Lara Feigel. The Love-Charm of Bombs: Restless Lives in the Second World War. London: Bloomsbury, 2014. I heard Feigel speak at Exeter a few years back. Here she has written something of a collective emotional biography of five key writers in Britain during the Second World War (Bowen, Greene, Macaulay, Spiel and Green). Inevitably the Blitz (and the V-weapons) bulk large, but it's not just about that.

Margaret MacMillan. The War that Ended Peace: How Europe Abandoned Peace for the First World War. London: Profile Books, 2014. There's a centenary on...

Sean McMeekin. July 1914: Countdown to War. London: Icon Books, 2013. ... in case you hadn't noticed.

Free books!

The Earl of Avon. The Eden Memoirs: Full Circle. London: Cassell, 1960. I already have the volume of Eden's memoirs covering his life up until 1938, so it's nice to complete the set. This one covers his postwar career; it's interesting to note that it was actually published first, out of chronological order, almost as though he felt he needed to defend his most recent period in office...

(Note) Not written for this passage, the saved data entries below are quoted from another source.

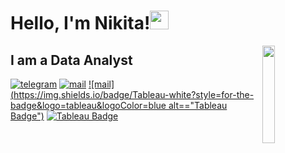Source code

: <h1>Hello, I'm Nikita!<img src="https://media.giphy.com/media/hvRJCLFzcasrR4ia7z/giphy.gif" width="30px"/>
</h1>    </h1>
<img align="right" src="https://autismclassroomresources.com/wp-content/uploads/2013/10/My-Post-4-1024x1024.jpg" width="20%"/>

## I am a Data Analyst

[![telegram](https://img.shields.io/static/v1?style=flat-square&message=telegram&color=26A5E4&logo=Telegram&logoColor=FFFFFF&label=)](https://t.me/matasoff)
[![mail](https://img.shields.io/badge/gmail-c14438?style=flat-square&message=gmail&logo=Gmail&logoColor=white&link=mailto:dmatasoff@gmail.com)](mailto:dmatasoff@gmail.com)
[![mail](https://img.shields.io/badge/Tableau-white?style=for-the-badge&logo=tableau&logoColor=blue alt=="Tableau Badge")](https://public.tableau.com/app/profile/nikita.shestakov/vizzes)
<a href="https://public.tableau.com/app/profile/boravlev.n">
    <img src="https://img.shields.io/badge/Tableau-red?style=for-the-badge&logo=tableau&logoColor=white" alt="Tableau Badge"/>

The Earl of Avon. The Eden Memoirs: The Reckoning. London: Cassell, 1965. Covers the period 1938-1945, including Eden's time as Churchill's wartime Foreign Secretary.

Winston S. Churchill. Great Contemporaries. London: Fontana, 1959 [1937]. Written during Churchill's wilderness (i.e. broke) years. Everyone from Alfonso XIII to Boris Savinkov is here.

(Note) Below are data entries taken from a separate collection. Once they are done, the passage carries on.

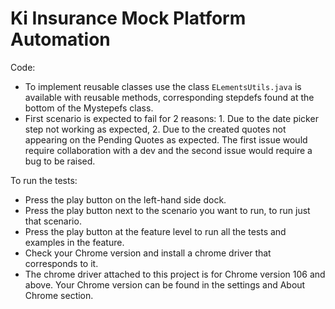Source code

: # Ki Insurance Mock Platform Automation

Code:
- To implement reusable classes use the class `ELementsUtils.java` is available with reusable methods, corresponding stepdefs found at the bottom of the Mystepefs class.
- First scenario is expected to fail for 2 reasons: 1. Due to the date picker step not working as expected, 2. Due to the created quotes not appearing on the Pending Quotes as expected. The first issue would require collaboration with a dev and the second issue would require a bug to be raised. 

To run the tests:
- Press the play button on the left-hand side dock.
- Press the play button next to the scenario you want to run, to run just that scenario.
- Press the play button at the feature level to run all the tests and examples in the feature.
- Check your Chrome version and install a chrome driver that corresponds to it. 
- The chrome driver attached to this project is for Chrome version 106 and above. Your Chrome version can be found in the settings and About Chrome section.
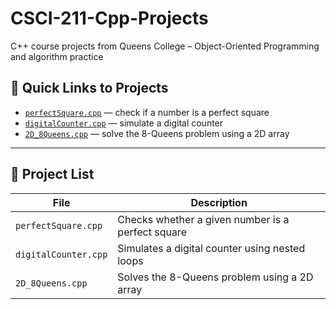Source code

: # CSCI-211-Cpp-Projects

C++ course projects from Queens College – Object-Oriented Programming and algorithm practice

## 🔗 Quick Links to Projects

- [`perfectSquare.cpp`](./perfectSquare.cpp)  — check if a number is a perfect square  
- [`digitalCounter.cpp`](./digitalCounter.cpp)  — simulate a digital counter  
- [`2D_8Queens.cpp`](./2D_8Queens.cpp)  — solve the 8-Queens problem using a 2D array


---

## 📁 Project List

| File                 | Description                                         |
|----------------------|-----------------------------------------------------|
| `perfectSquare.cpp`  | Checks whether a given number is a perfect square   |
| `digitalCounter.cpp` | Simulates a digital counter using nested loops      |
| `2D_8Queens.cpp`     | Solves the 8-Queens problem using a 2D array        |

Winston S. Churchill. My Early Life: A Roving Commission. N.p.: Fontana, 1959 [1930]. Churchill's own account of his youth, his time in the Army (including on campaign in the Sudan and on the North-West Frontier) and as a journalist (etc) in the Boer War.

Jack Fishman. My Darling Clementine. London: Pan, 1963. A biography of Clementine Churchill.

Warwick Heywood. Reality in Flames: Modern Australian Art & the Second World War. Canberra: Australian War Memorial, 2014. This one I had to pay for -- the catalogue for a travelling AWM exhibition which is currently showing at NERAM in Armidale, and which just happens to include five works by Eric Thake, including Kamiri Searchlight.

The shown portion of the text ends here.